Hi! I’m a final year master’s student at the AAIS (Academy for Advanced Interdisciplinary Studies), Peking University. Currently, I am a member of Lanco Lab, lead by Prof. Xu Sun. Previously, I earned my Bachelor’s degree from the School of Data Science, Fudan University.
My research interests encompass (1) Multimodal learning, including visual understanding, text-guided visual generation (e.g., image/video generation or editing, talking face generation), etc (2) Generative Models such as diffusion models and VAEs (3) LLMs (especially multimodal large language models) and their applications like embodied AI.
I’m currently seeking a potential PhD position. Feel free to reach out if you are interested!
Master in Data Science, Peking University, 2025 (Expected)
Lanco Lab; Advisor: Xu Sun; AAIS
BSc in Data Science, Fudan University, 2022
School of Data Science; GPA Rank: 3/85
We present InstructAvatar, a novel text-guided approach for generating emotionally expressive 2D avatars, offering fine-grained control, improved interactivity and generalizability to the resulting video.

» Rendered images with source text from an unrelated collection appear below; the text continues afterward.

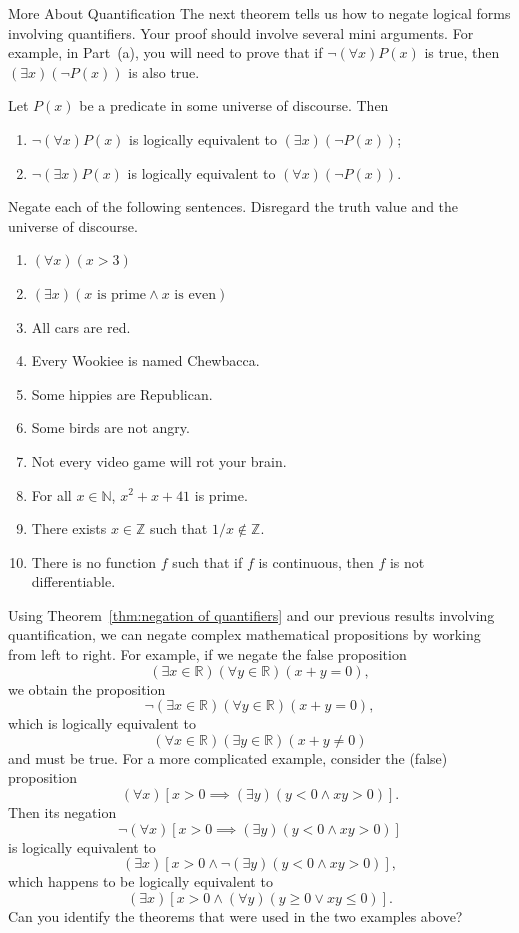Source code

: \begin{section}{More About Quantification}
The next theorem tells us how to negate logical forms involving quantifiers. Your proof should involve several mini arguments. For example, in Part~(a), you will need to prove that if $\neg (\forall x)P(x)$ is true, then $(\exists x)(\neg P(x))$ is also true.

\begin{theorem}\label{thm:negation of quantifiers}
Let $P(x)$ be a predicate in some universe of discourse.  Then
\begin{enumerate}[label=\textrm{(\alph*)}]
\item $\neg (\forall x)P(x)$ is logically equivalent to $(\exists x)(\neg P(x))$;
\item $\neg (\exists x)P(x)$ is logically equivalent to $(\forall x)(\neg P(x))$.
\end{enumerate}
\end{theorem}

\begin{problem}
Negate each of the following sentences.  Disregard the truth value and the universe of discourse.
\begin{enumerate}[label=\textrm{(\alph*)}]
\item $(\forall x)(x>3)$
\item $(\exists x)(x \mbox{ is prime}\wedge x \mbox{ is even})$
\item All cars are red.
\item Every Wookiee is named Chewbacca.
\item Some hippies are Republican.
\item Some birds are not angry.
\item Not every video game will rot your brain.
\item For all $x\in\mathbb{N}$, $x^2+x+41$ is prime.
\item There exists $x\in\mathbb{Z}$ such that $1/x\notin\mathbb{Z}$.
\item There is no function $f$ such that if $f$ is continuous, then $f$ is not differentiable.
\end{enumerate}
\end{problem}

Using Theorem~\ref{thm:negation of quantifiers} and our previous results involving quantification, we can negate complex mathematical propositions by working from left to right. For example, if we negate the false proposition
\[
(\exists x\in\mathbb{R})(\forall y\in\mathbb{R})(x+y=0),
\]
we obtain the proposition
\[
\neg(\exists x\in\mathbb{R})(\forall y\in\mathbb{R})(x+y=0),
\]
which is logically equivalent to
\[
(\forall x\in\mathbb{R})(\exists y\in\mathbb{R})(x+y\neq 0)
\]
and must be true. For a more complicated example, consider the (false) proposition
\[
(\forall x)[x>0\implies (\exists y)(y<0 \wedge xy>0)].
\]
Then its negation
\[
\neg (\forall x)[x>0\implies (\exists y)(y<0 \wedge xy>0)]
\]
is logically equivalent to
\[
(\exists x)[x>0 \wedge \neg (\exists y)(y<0 \wedge xy>0)],
\]
which happens to be logically equivalent to
\[
(\exists x)[x>0 \wedge (\forall y)(y\geq 0 \vee xy\leq 0)].
\]
Can you identify the theorems that were used in the two examples above?


\end{section}
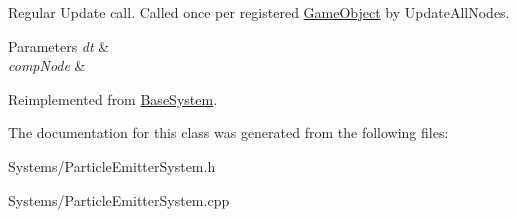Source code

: Regular Update call. Called once per registered \hyperlink{classGameObject}{Game\+Object} by Update\+All\+Nodes. 


\begin{DoxyParams}{Parameters}
{\em dt} & \\
\hline
{\em comp\+Node} & \\
\hline
\end{DoxyParams}


Reimplemented from \hyperlink{classBaseSystem_a465191589a1ef8b8f3a8e20fa4656d47}{Base\+System}.



The documentation for this class was generated from the following files\+:\begin{DoxyCompactItemize}
\item 
Systems/Particle\+Emitter\+System.\+h\item 
Systems/Particle\+Emitter\+System.\+cpp\end{DoxyCompactItemize}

We explore the previously untapped advantages of diffusion models over autoregressive (AR) methods in image-to-text generation. Through meticulous design of a latent-based diffusion model tailored for captioning, we achieve comparable performance with some strong AR baselines.
I am currently serving as a teaching assistant for the course Large Language Model in Decision Intelligence (PKU Class 2024 Spring). This course is tailored for undergraduates, aiming to provide them with a foundational understanding of large language models and effective strategies for their utilization.